Exercise description: Leave out the pictures and reproduce all of the data exactly.

(Stored data)
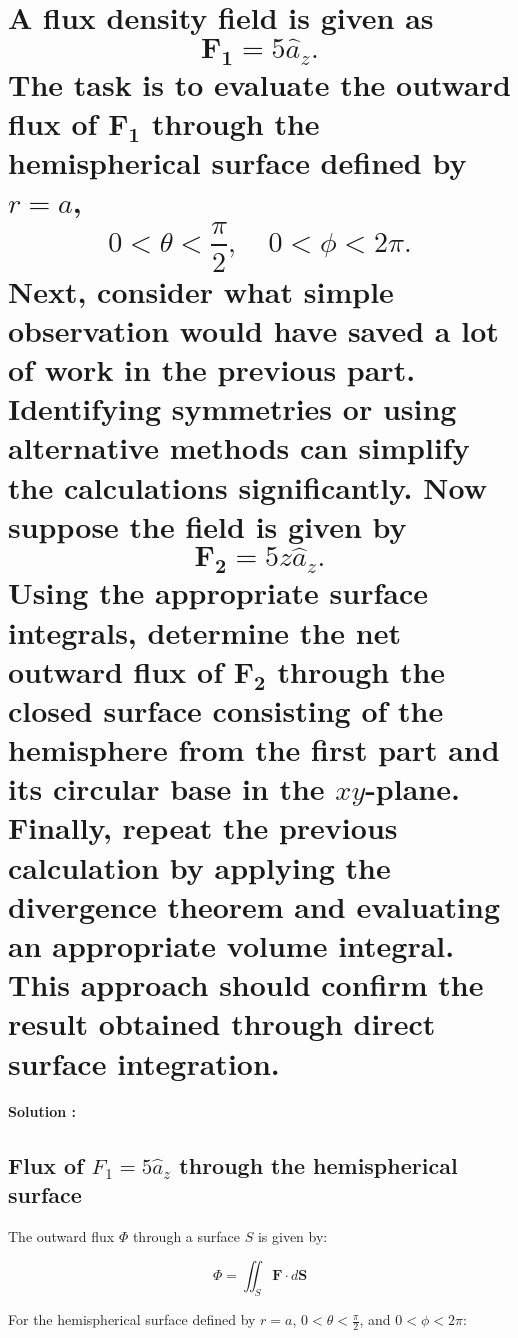 \documentclass[a4paper,12pt]{article}
\begin{document}
\section{A flux density field is given as\[\mathbf{F_1} = 5 \hat{a}_z.\]The task is to evaluate the outward flux of \( \mathbf{F_1} \) through the hemispherical surface defined by \( r = a \),\[0 < \theta < \frac{\pi}{2}, \quad 0 < \phi < 2\pi.\]Next, consider what simple observation would have saved a lot of work in the previous part. Identifying symmetries or using alternative methods can simplify the calculations significantly. Now suppose the field is given by \[\mathbf{F_2} = 5z \hat{a}_z.\]Using the appropriate surface integrals, determine the net outward flux of \( \mathbf{F_2} \) through the closed surface consisting of the hemisphere from the first part and its circular base in the \( xy \)-plane. Finally, repeat the previous calculation by applying the divergence theorem and evaluating an appropriate volume integral. This approach should confirm the result obtained through direct surface integration.}
\textbf{Solution :}
\subsection{Flux of \( F_1 = 5 \hat{a}_z \) through the hemispherical surface}

The outward flux \( \Phi \) through a surface \( S \) is given by:

\[
\Phi = \iint_S \mathbf{F} \cdot d\mathbf{S}
\]

For the hemispherical surface defined by \( r = a \), \( 0 < \theta < \frac{\pi}{2} \), and \( 0 < \phi < 2\pi \):
\end{document}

Task solution:
 \documentclass[a4paper,12pt]{article}
\begin{document}
\section{A flux density field is given as\[\mathbf{F_1} = 5 \hat{a}_z.\]The task is to evaluate the outward flux of \( \mathbf{F_1} \) through the hemispherical surface defined by \( r = a \),\[0 < \theta < \frac{\pi}{2}, \quad 0 < \phi < 2\pi.\]Next, consider what simple observation would have saved a lot of work in the previous part. Identifying symmetries or using alternative methods can simplify the calculations significantly. Now suppose the field is given by \[\mathbf{F_2} = 5z \hat{a}_z.\]Using the appropriate surface integrals, determine the net outward flux of \( \mathbf{F_2} \) through the closed surface consisting of the hemisphere from the first part and its circular base in the \( xy \)-plane. Finally, repeat the previous calculation by applying the divergence theorem and evaluating an appropriate volume integral. This approach should confirm the result obtained through direct surface integration.}
\textbf{Solution :}
\subsection{Flux of \( F_1 = 5 \hat{a}_z \) through the hemispherical surface}

The outward flux \( \Phi \) through a surface \( S \) is given by:

\[
\Phi = \iint_S \mathbf{F} \cdot d\mathbf{S}
\]

For the hemispherical surface defined by \( r = a \), \( 0 < \theta < \frac{\pi}{2} \), and \( 0 < \phi < 2\pi \):
\end{document}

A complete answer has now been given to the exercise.